Koca Sinan, aslında hem mühendis hem de mimardı zira yaptığı eşsiz tasarımlarıyla göz kamaştırırken bence asıl önemli olan, inşa ettiği yapıların yüz yıllara meydan okuyacak kadar dayanıklı olmasıydı. Elbette ki bu dayanıklılık ciddi bir matematiksel hesapla mümkündü. Oysa bugün betonarme ağırlıklı inşa edilen binalar bile 60-70 yıl gibi süreler için tasarlanıyor.
Kayseri'nin Ağırnas Köyü’nde 1490'da doğan Mimar Sinan, Yavuz Sultan Selim zamanında devşirme olarak İstanbul'a getirildi. Kanuni Sultan Süleyman döneminde yeniçeri olan Mimar Sinan, Moldovya (Kara Buğdan) seferinde Prut nehri üzerine 13 günde kurduğu köprü ile Kanuni Sultan Süleyman'ın takdirini kazandı ve baş mimarlığa yükseldi.
Öncelikle Mimar Sinan’ın Süleymaniye Camii inşaatında uyguladığı teknikten bahsetmek istiyorum.
Süleymaniye camii inşaatı için 150 m. *70 m. toplam 10,500 metre kare alan kullanılır. Zemin yaklaşık 6m. kazılarak yumuşak zemin hafredilir. Sonrada temelin oturacağı zemin kotuna 30 binden fazla kazık çakılarak bu kazıkların üzerine ağır kayalar yerleştirilir ve kumlu zemin, metre karede 15 tonluk bir yüke maruz bırakılır oysa caminin toplam ağırlığı bu yükün yarısı kadardır. Evliya Çelebi seyahatnamesinde caminin inşaatı başladıktan sonra 3 sene boyunca üst yapıya başlanmadığından bahseder. Mimar Sinan yaklaşık 2 yıl boyunca kumlu zeminin oturmasının tamamlanmasını bekledikten sonra inşaata devam eder. Süleymaniye camisi 1550 yılında inşaatına başlanmasına rağmen 7 yılda inşası tamamlanır. Yapı tamamlandıktan sonra 468 yıl geçmesine ve Marmara bölgesinde 100’e yakın depreme maruz kalmasına rağmen halen dimdik ayakta durmaya devam eder.
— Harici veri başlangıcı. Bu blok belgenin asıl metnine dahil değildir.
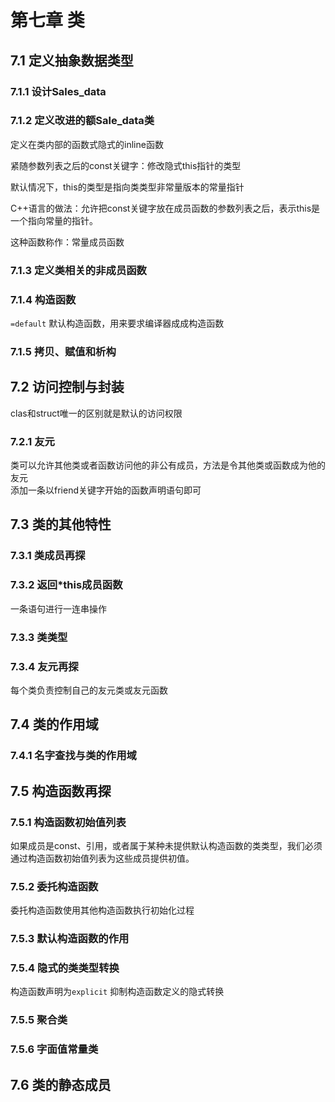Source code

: # 第七章 类
## 7.1 定义抽象数据类型
### 7.1.1 设计Sales_data
### 7.1.2 定义改进的额Sale_data类
定义在类内部的函数式隐式的inline函数  

紧随参数列表之后的const关键字：修改隐式this指针的类型

默认情况下，this的类型是指向类类型非常量版本的常量指针 

C++语言的做法：允许把const关键字放在成员函数的参数列表之后，表示this是一个指向常量的指针。

这种函数称作：常量成员函数

### 7.1.3 定义类相关的非成员函数
### 7.1.4 构造函数
`=default` 默认构造函数，用来要求编译器成成构造函数

### 7.1.5 拷贝、赋值和析构

## 7.2 访问控制与封装
clas和struct唯一的区别就是默认的访问权限  

### 7.2.1 友元
类可以允许其他类或者函数访问他的非公有成员，方法是令其他类或函数成为他的友元  
添加一条以friend关键字开始的函数声明语句即可

## 7.3 类的其他特性
### 7.3.1 类成员再探
### 7.3.2 返回*this成员函数
一条语句进行一连串操作
### 7.3.3 类类型
### 7.3.4 友元再探
每个类负责控制自己的友元类或友元函数
## 7.4 类的作用域
### 7.4.1 名字查找与类的作用域
## 7.5 构造函数再探
### 7.5.1 构造函数初始值列表
如果成员是const、引用，或者属于某种未提供默认构造函数的类类型，我们必须通过构造函数初始值列表为这些成员提供初值。
### 7.5.2 委托构造函数
委托构造函数使用其他构造函数执行初始化过程
### 7.5.3 默认构造函数的作用
### 7.5.4 隐式的类类型转换
构造函数声明为`explicit` 抑制构造函数定义的隐式转换  
### 7.5.5 聚合类
### 7.5.6 字面值常量类
## 7.6 类的静态成员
Bakınız kazıklı temel sistemi şu an İnşaat Mühendisliğinde Geoteknik anabilim dalında, zemin mekaniği açısından problemli olan zeminlerde kullanılmaktadır. Özellikle depreme dayanıklı yapı tasarımı konusunda ciddi bir iyileştirme yöntemidir. Ancak tuhaf olan şudur ki Zemin Mekaniğinin babası olarak kabul edilen ve bir dönem ülkemizde İTÜ’de ders veren ve aslen Makine Mühendisi olan, Karl Von Terzaghi , taşıma gücü teorisini 1943 tarihinde bulmuşken tam 400 yıl önce Mimar Sinan bu zemin mekaniği hesaplarını nasıl yapabilmişti?
Süleymaniye Camisi'nin yerden kubbe yüksekliği 53 metredir ve 27,5 metre çapında olan büyük kubbesi, tıpkı Ayasofya'da olduğu gibi yarım kubbe ile dayanıklı hale getirilmiştir.
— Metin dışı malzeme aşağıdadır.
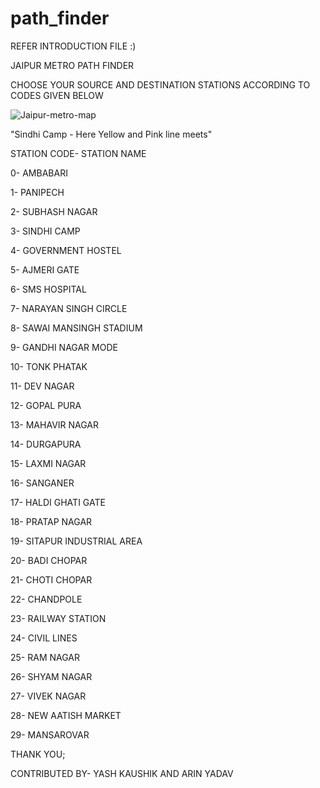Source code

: # path_finder

REFER INTRODUCTION FILE :)

JAIPUR METRO PATH FINDER

CHOOSE YOUR SOURCE AND DESTINATION STATIONS ACCORDING TO CODES GIVEN BELOW 


![Jaipur-metro-map](https://user-images.githubusercontent.com/98683112/194695489-03234197-1a06-406f-a948-9af15950b4f9.jpg)

"Sindhi Camp - Here Yellow and Pink line meets"



  STATION CODE-                   STATION NAME
  
  0-                           AMBABARI
  
  1-                           PANIPECH
  
  2-                           SUBHASH NAGAR
  
  3-                           SINDHI CAMP
  
  4-                           GOVERNMENT HOSTEL
  
  5-                           AJMERI GATE
     
  6-                           SMS HOSPITAL
  
  7-                           NARAYAN SINGH CIRCLE
  
  8-                           SAWAI MANSINGH STADIUM
  
  9-                           GANDHI NAGAR MODE
  
  10-                          TONK PHATAK
  
  11-                          DEV NAGAR
  
  12-                          GOPAL PURA
  
  13-                          MAHAVIR NAGAR
  
  14-                          DURGAPURA
  
  15-                          LAXMI NAGAR
   
  16-                          SANGANER
  
  17-                          HALDI GHATI GATE
  
  18-                          PRATAP NAGAR
  
  19-                          SITAPUR INDUSTRIAL AREA
  
  20-                          BADI CHOPAR
  
  21-                          CHOTI CHOPAR
  
  22-                          CHANDPOLE
  
  23-                          RAILWAY STATION
  
  24-                          CIVIL LINES
  
  25-                          RAM NAGAR
  
  26-                          SHYAM NAGAR
  
  27-                          VIVEK NAGAR
  
  28-                          NEW AATISH MARKET
  
  29-                          MANSAROVAR
  
  
 
 THANK YOU;
 
 CONTRIBUTED BY- YASH KAUSHIK AND ARIN YADAV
Caminin avlusunun 4 köşe noktasında yer alan birbirinden farklı boyutlardaki minarelerden avlunun kuzey bölümünde yer alanları ikişer şerefeli ve 56 metre boyunda inşa edildi.
Camiye bitişik olan 76 metre yüksekliğindeki diğer iki minare ise üçer şerefeli yapıldı. Caminin ana kubbe kasnağında Mimar Sinan'ın hesaplarına göre iyi bir aydınlatma sağlamak amacıyla 32 pencere açıldı.
Dünyada, 92 cami, 52 mescit, 55 medrese, 7 darülkurra, 20 türbe, 17 imaret, 3 darüşşifa (hastane), 6 su yolu, 10 köprü, 20 kervansaray, 36 saray, 8 mahzen ve 48 de hamam olmak üzere 365 eserde imzası bulunan Mimar Sinan, 9 Nisan 1588'de 98 yaşında İstanbul'da vefat etti ancak eserleri halen kullanılmaya devam ettiği için bana göre yaşamaya devam ediyor.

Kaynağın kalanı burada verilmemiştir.